I may be disqualified as reviewer of the book, since Jefferson Lenskyj in the introduction declares that she addresses the issues in the book “as a sociologist and feminist scholar, but not, I emphasize, as a legal scholar” (p. 3). Thus, it may be unfair for me to read the book as the legal scholar I am. It does not, however, make me feel unsuitable or out of place as a reader, and I do not think anyone would – at least not based on their profession.
The criticism Jefferson Lenskyj puts forward is clear enough, as well as the narratives and counter-narratives she presents. They are mainly built up by reference to a number of cases tested by CAS and other instances. The cases used are not presented as judicial stories with the legal question in centre, but as human stories with the athlete in centre. The technique does provide body and soul to the text, and it does contribute to the image of the lone athlete competing against the much larger system. It does however deprive the cases of details, leaving the reader to rely Jefferson Lenskyj’s analysis, which is often concluded in short statements that differences between the facts in two cases were insignificant and thus unfit for explaining differences in outcome. With those details provided the book would have been longer and more technical, but providing details would have given the reader a chance to assess the criticism. It may also, at least to an extent, have diminished a (presumably) unintended effect of the setting with the human being in focus – the violation (as presented) is somehow repeated. The undisputed status as victims ascribed by the narrative adds to the effect.
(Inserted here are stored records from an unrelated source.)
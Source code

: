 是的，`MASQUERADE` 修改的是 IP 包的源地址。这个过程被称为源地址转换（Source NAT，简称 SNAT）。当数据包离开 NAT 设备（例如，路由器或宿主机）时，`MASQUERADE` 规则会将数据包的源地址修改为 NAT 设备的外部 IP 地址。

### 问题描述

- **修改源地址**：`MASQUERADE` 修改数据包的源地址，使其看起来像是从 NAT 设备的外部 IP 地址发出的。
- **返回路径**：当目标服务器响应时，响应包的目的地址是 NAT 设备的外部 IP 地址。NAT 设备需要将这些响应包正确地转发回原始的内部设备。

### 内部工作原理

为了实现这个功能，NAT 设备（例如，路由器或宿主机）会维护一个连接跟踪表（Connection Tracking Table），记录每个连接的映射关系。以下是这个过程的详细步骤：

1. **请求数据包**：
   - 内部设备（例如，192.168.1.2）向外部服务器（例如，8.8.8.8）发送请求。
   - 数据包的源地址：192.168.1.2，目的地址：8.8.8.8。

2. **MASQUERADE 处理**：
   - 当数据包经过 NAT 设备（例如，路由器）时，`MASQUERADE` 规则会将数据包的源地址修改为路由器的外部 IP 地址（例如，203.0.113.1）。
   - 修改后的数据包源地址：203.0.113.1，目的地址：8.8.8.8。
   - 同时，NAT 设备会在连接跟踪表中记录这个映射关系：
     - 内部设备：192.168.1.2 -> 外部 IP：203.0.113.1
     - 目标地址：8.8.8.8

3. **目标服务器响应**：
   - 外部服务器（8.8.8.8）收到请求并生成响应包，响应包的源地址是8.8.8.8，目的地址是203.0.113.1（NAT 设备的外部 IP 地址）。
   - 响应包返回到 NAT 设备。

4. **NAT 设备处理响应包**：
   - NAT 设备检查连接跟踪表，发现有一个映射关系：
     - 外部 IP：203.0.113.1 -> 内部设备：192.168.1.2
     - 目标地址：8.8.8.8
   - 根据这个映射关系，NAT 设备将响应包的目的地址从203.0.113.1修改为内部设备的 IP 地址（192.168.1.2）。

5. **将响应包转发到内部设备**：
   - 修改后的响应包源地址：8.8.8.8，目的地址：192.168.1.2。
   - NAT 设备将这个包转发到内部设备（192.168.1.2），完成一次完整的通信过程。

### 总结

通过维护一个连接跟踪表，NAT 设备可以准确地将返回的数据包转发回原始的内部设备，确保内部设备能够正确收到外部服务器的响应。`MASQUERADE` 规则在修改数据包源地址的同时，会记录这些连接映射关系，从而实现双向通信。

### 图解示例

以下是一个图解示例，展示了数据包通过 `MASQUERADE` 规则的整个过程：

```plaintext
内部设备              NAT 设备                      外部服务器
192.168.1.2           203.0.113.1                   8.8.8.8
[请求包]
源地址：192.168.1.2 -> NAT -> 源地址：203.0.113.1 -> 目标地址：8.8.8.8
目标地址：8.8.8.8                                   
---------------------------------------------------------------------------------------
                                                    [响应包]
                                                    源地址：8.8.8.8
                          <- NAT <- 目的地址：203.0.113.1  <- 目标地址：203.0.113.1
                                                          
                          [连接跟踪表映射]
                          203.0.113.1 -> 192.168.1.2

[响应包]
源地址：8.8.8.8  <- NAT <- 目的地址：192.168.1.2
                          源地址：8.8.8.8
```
That means replacing the inner logic of what is criticised with the logic of the criticiser – an operation ultimately aiming not at understanding but at forcing one’s own rationality upon the studied object.
Jefferson Lenskyj primarily aims her critique at what she calls sport exceptionalism. And for good reasons, it seems – her analysis points at CAS (et al.) promoting sports governing bodies interests at the expence of individual athletes’ human rights. She ends the book, as to make her point even more obvious, with an analogy to artists’ rights, that it would not be accepted to have disputes between artists and their principals be settled by arbitrators connected to the governing bodies interests, moreover based on mandatory arbitration clauses. The example, however, raises suspicions – it is a little too obvious. It could just as well be that artists (as well as musicians, for that matter) do not have access to justice at all, not even through a channel for their claims in an arbitration court who’s loyalties and impartialness can be questioned: and perhaps athletes’ actually are better off in that sense (which is not to say that all is well).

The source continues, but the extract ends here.